Say I run a Python (2.7, though I'm not sure that makes a difference here) script. Instead of terminating the script, I tab out, or somehow switch back to my editing environment. I can then modify the script and save it, but this changes nothing in the still-running script.

Does Python load all source files into memory completely at launch? I am under the impression that this is how the Python interpreter works, but this contradicts my other views of the Python interpreter: I have heard that .pyc files serve as byte-code for Python's virtual machine, like .class files in Java. At the same time however, some (very few in my understanding) implementations of Python also use just-in-time compilation techniques.

So am I correct in thinking that if I make a change to a .py file while my script is running, I don't see that change until I re-run the script, because at launch all necessary .py files are compiled into .pyc files, and simply modifying the .py files does not remake the .pyc files?

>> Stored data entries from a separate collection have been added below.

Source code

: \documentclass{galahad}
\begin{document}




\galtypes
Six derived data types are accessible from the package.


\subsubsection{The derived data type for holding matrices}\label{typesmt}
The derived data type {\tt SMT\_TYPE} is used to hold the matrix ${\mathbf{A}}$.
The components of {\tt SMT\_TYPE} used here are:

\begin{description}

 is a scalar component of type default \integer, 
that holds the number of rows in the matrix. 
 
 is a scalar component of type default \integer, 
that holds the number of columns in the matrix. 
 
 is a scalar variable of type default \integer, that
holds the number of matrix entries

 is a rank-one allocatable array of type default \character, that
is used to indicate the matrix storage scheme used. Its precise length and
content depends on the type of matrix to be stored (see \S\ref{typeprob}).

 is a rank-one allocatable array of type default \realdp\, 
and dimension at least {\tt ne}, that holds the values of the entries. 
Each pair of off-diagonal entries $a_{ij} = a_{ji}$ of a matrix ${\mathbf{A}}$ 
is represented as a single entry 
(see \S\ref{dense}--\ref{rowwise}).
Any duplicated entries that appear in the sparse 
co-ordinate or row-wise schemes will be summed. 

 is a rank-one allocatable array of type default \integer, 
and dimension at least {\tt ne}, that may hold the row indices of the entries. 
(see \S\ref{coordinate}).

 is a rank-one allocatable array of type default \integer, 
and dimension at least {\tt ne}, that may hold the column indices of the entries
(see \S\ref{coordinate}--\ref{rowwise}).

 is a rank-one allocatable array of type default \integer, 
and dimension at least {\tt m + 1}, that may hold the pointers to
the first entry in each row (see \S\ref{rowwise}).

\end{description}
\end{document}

If that is correct, then why don't huge programs, like the one I'm working on with ~6,550 kilobytes of source code distributed over 20+ .py files, take forever to compile at startup? How is the program itself so fast?


Additional Info:

  • I am not using third-party modules. All of the files have been written locally. The main source file is relatively small (10 kB), but the source file I primarily work on is 65 kB. It was also written locally and changes every time before launch.

回答1:

Python loads the main script into memory, compiles it into bytecode and runs that. If you modify the source file in the meantime, you're not affecting the bytecode.

If you're running the script as the main script (i. e. by calling it like python myfile.py, then the bytecode will be discarded when the script exits.

If you're importing the script, however, then the bytecode will be written to disk as a .pyc file which won't be recompiled when imported again, unless you modify the corresponding .py file.

Your big 6.5 MB program consists of many modules which are imported by the (probably small) main script, so only that will have to be compiled at each run. All the other files will have their .pyc file ready to run.



回答2:

First of all, you are indeed correct in your understanding that changes to a Python source file aren't seen by the interpreter until the next run. There are some debugging systems, usually built for proprietary purposes, that allow you to reload modules, but this bring attendant complexities such as existing objects retaining references to code from the old module, for example. It can get really ugly, though.

The reason huge programs start up so quickly is the the interpreter tries to create a .pyc file for every .py file it imports if either no corresponding .pyc file exists or if the .py is newer. The .pyc is indeed the program compiled into byte code, so it's relatively quick to load.

As far as JIT compilation goes you may be thinking of the PyPy implementation, which is written in Python and has backends in several different languages. It's increasingly being used in Python 2 shops where execution speed is important, but it's along way from the CPython that we all know and love.